According to the same cut-off value in TCGA-STAD training cohort, we did KM survival analysis on three independent datasets: GSE15459 (n = 191), GSE62254 (n = 300) and some cases in our center (n = 12). The results showed that the patients in high risk group were significantly associated with lower OS (all P < 0.05, Fig. 6), which was consistent with findings in TCGA-STAD training cohort. As for the 12 cases in our center, similar results were obtained regardless of whether the tissues were taken from GC or peritoneal metastasis.

To evaluate the sensitivity and specificity of the prognostic prediction model, external validation in the independent dataset of 32 types of TCGA tumors were performed. According to the results of KM survival analysis, it was found that our signature could significantly distinguish high and low risk patients with one of the following 20 types of TCGA tumors respectively: adrenocortical carcinoma (ACC), bladder urothelial carcinoma (BLCA), colon adenocarcinoma (COAD), glioblastoma multiforme (GBM), kidney renal clear cell carcinoma (KIRC), kidney renal papillary cell carcinoma (KIRP), acute myeloid leukemia (LAML), lower grade glioma (LGG), lung adenocarcinoma (LUAD), lung squamous cell carcinoma (LUSC), mesothelioma (MESO), pancreatic adenocarcinoma (PAAD), pheochromocytoma and paraganglioma (PCPG), sarcoma (SARC), skin cutaneous melanoma (SKCM), stomach adenocarcinoma (STAD), thyroid carcinoma (THCA), thymoma (THYM), uterine corpus endometrial carcinoma (UCEC) and uveal melanoma (UVM) (all P < 0.05; Fig. 7A-T).

3.5 Gene function analysis and gene set enrichment analysis (GSEA)

To further explore the potential biological functions of LM-DEGs, we performed GO annotation analysis and KEGG enrichment pathway analysis to visualize their functional profiles.
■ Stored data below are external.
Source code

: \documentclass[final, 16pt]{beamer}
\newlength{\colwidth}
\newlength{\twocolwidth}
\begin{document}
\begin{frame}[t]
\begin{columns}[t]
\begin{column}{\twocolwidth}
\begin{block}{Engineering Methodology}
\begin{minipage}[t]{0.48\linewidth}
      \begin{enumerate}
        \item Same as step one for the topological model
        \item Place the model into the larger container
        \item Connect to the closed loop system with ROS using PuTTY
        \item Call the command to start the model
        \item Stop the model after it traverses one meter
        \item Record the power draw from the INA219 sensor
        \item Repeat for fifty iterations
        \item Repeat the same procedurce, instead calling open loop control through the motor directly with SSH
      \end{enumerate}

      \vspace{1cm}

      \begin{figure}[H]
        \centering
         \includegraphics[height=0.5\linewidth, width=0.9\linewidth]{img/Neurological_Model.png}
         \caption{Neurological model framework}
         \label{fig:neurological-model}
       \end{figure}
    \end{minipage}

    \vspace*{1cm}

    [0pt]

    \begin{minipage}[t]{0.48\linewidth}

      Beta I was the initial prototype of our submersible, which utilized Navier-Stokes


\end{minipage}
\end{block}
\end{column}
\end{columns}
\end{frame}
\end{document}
The GO analysis showed that the top 5 enriched terms in BP group were "energy derivation by oxidation of organic compounds", "small molecule catabolic process", "ATP metabolic process", "cellular respiration" and "electron transport chain"; the top 3 enriched terms in CC group were "mitochondrial matrix", "mitochondrial inner membrane" and "mitochondrial protein complex"; the top 2 enriched terms in MF group were "electron transfer activity" and "tetrapyrrole binding" (Fig. 8A, 8B). Meanwhile, KEGG analysis showed that LM-DEGs were mainly enriched in "thermogenesis", "carbon metabolism" and "oxidative phosphorylation" (Fig. 8D, 8E). The above 13 enriched terms are all associated with cellular energy metabolism.

Furthermore, the transcript message of patients stratified by risk score into high and low risk groups were analyzed by GSEA (Fig. 8C, 8F). "Collagen containing extracellular matrix", "extracellular matrix structural constituent", "calcium signaling pathway", "focal adhesion" and "neuroactive ligand receptor interaction" were more enriched in high risk group, while "mitochondrial membrane organization", "mitochondrial protein complex", "mitochondrial respiratory chain complex assembly" and "mitochondrial transport" were more enriched in low risk group, suggesting that mitochondrial function of GC cells in high risk group was inhibited to a certain extent.

3.6 Model genes analysis

To evaluate the impact of the 5 model genes on patients' OS individually, the optimal cut-off values of the expression levels of the 5 model genes were calculated according to their expression levels separately, and patients in TCGA-STAD entire cohort were divided into high and low expression groups to explore the impact of the 5 model genes on patients' survival. The results of KM survival analysis showed that all these 5 model genes exerted significant effects on patients' survival individually (all P < 0.05, Fig. 9). High expressions of F5, MTTP, SERPINE1 and CYP19A1 may be risk factors for GC, while high expression of SLC52A3 may be a protective factor, which were consistent with our risk score formula.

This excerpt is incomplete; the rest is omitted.